Por outro lado, as ações de crescimento (Growth Stocks) pertencem a companhias com alto potencial de expansão de receitas e lucro acima da média. Essas empresas costumam reinvestir seus ganhos em pesquisa, tecnologia e expansões, renunciando a distribuições imediatas de dividendos.
Cada abordagem atrai um tipo diferente de investidor, definido por seus objetivos, tolerância a risco e horizonte de tempo.
O Value Investing consiste em adquirir papéis baratos por fatores temporários — notícias negativas, queda geral do mercado — esperando valorização e pagamento de dividendos constantes. É ideal para quem busca renda mais estável e menor risco aparente.
Já o Growth Investing aposta em empresas emergentes e setores inovadores, aceitando oscilações mais acentuadas para aproveitar ciclos de alta prolongados. Requer paciência e confiança em análises de longo prazo e tendências disruptivas.
Estudos nacionais e internacionais mostram ciclos de predominância distintos para cada abordagem. Em períodos de expansão econômica e juros baixos, as ações de crescimento costumam superar valor. Já em crises e ambientes de alta taxa de juros, as empresas subavaliadas demonstram maior resiliência.
Veja abaixo um resumo de pesquisas que analisaram a performance dos dois estilos em diferentes cenários:
Antes de montar a carteira, avalie cuidadosamente os prós e contras de cada estilo.
As ações de valor oferecem rendimentos por dividendos constantes e menor exposição a quedas bruscas, mas podem ficar estagnadas em empresas sem catalisadores de recuperação. Já as ações de crescimento podem entregar ganhos expressivos em ciclos de alta, porém são sensíveis a choque de juros e falhas na execução de projetos.

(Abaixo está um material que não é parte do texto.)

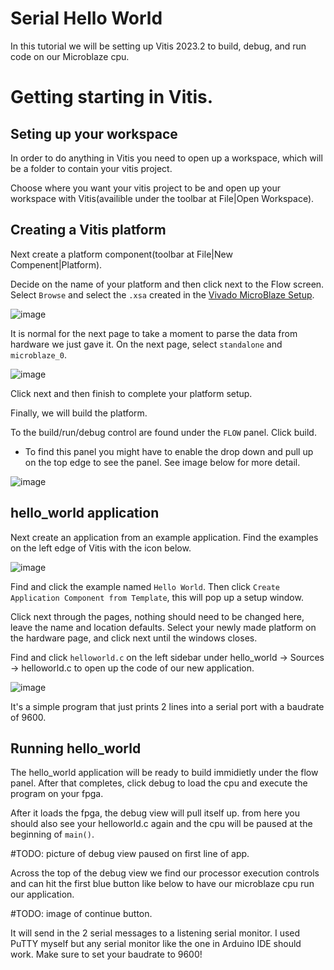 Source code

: # Serial Hello World

In this tutorial we will be setting up Vitis 2023.2 to build, debug, and run code on our Microblaze cpu.

# Getting starting in Vitis.

## Seting up your workspace

In order to do anything in Vitis you need to open up a workspace, which will be a folder to contain your vitis project.

Choose where you want your vitis project to be and open up your workspace with Vitis(availible under the toolbar at File|Open Workspace).

## Creating a Vitis platform

Next create a platform component(toolbar at File|New Compenent|Platform).

Decide on the name of your platform and then click next to the Flow screen. Select `Browse` and select the `.xsa` created in the [Vivado MicroBlaze Setup](https://github.com/THE9rtyt/microblaze_phys333/blob/main/setup.md).

![image](https://github.com/THE9rtyt/microblaze_phys333/assets/83201905/0dcafa34-db50-497b-9b40-079f8b65837e)

It is normal for the next page to take a moment to parse the data from hardware we just gave it. On the next page, select `standalone` and `microblaze_0`.

![image](https://github.com/THE9rtyt/microblaze_phys333/assets/83201905/ce60670a-21f0-457e-9239-412ae3439292)

Click next and then finish to complete your platform setup.

Finally, we will build the platform.

To the build/run/debug control are found under the `FLOW` panel. Click build.
- To find this panel you might have to enable the drop down and pull up on the top edge to see the panel. See image below for more detail.

![image](https://github.com/THE9rtyt/microblaze_phys333/assets/83201905/cdd93c08-e2da-4f11-9fb5-f515af7f8a3e)

## hello_world application

Next create an application from an example application. Find the examples on the left edge of Vitis with the icon below.

![image](https://github.com/THE9rtyt/microblaze_phys333/assets/83201905/a1911cfa-0a64-4bdd-b32e-eb52edd3d295)

Find and click the example named `Hello World`. Then click `Create Application Component from Template`, this will pop up a setup window.

Click next through the pages, nothing should need to be changed here, leave the name and location defaults. Select your newly made platform on the hardware page, and click next until the windows closes. 

Find and click `helloworld.c` on the left sidebar under hello_world -> Sources -> helloworld.c to open up the code of our new application.

![image](https://github.com/THE9rtyt/microblaze_phys333/assets/83201905/7e164db3-7c72-40f8-8059-f82fa7fb6d69)

It's a simple program that just prints 2 lines into a serial port with a baudrate of 9600.

## Running hello_world

The hello_world application will be ready to build immidietly under the flow panel. After that completes, click debug to load the cpu and execute the program on your fpga.

After it loads the fpga, the debug view will pull itself up. from here you should also see your helloworld.c again and the cpu will be paused at the beginning of `main()`.

#TODO: picture of debug view paused on first line of app.

Across the top of the debug view we find our processor execution controls and can hit the first blue button like below to have our microblaze cpu run our application.

#TODO: image of continue button.

It will send in the 2 serial messages to a listening serial monitor. I used PuTTY myself but any serial monitor like the one in Arduino IDE should work. Make sure to set your baudrate to 9600!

Vale lembrar que nenhum investimento em renda variável é isento de riscos. O sucesso depende de uma boa análise, disciplina e preparação para momentos de baixa.
Para equilibrar retorno e segurança, muitos investidores adotam estratégias mistas, combinando exposições a valor e crescimento.
Essa diversificação busca aproveitar o melhor de ambos os estilos nos diferentes cenários econômicos e aumentar a probabilidade de resultados consistentes ao longo do tempo.
Não existe uma resposta universal para todos os investidores. Sua escolha deve refletir
os objetivos financeiros pessoais, o grau de conforto com oscilações e o tempo disponível para acompanhar o mercado.
Se você valoriza receita recorrente e estabilidade, as ações de valor podem ser seu ponto de partida. Se prefere potencializar retornos e tolerar maior volatilidade, explore o universo de crescimento. Por fim, considere um portfólio híbrido para equilibrar segurança e oportunidade.
Lembre-se de que paciência e disciplina são fundamentais para colher os frutos da estratégia escolhida. O verdadeiro vencedor é quem mantém o foco nos seus objetivos e aprende com o movimento do mercado, seja ele de alta ou de baixa.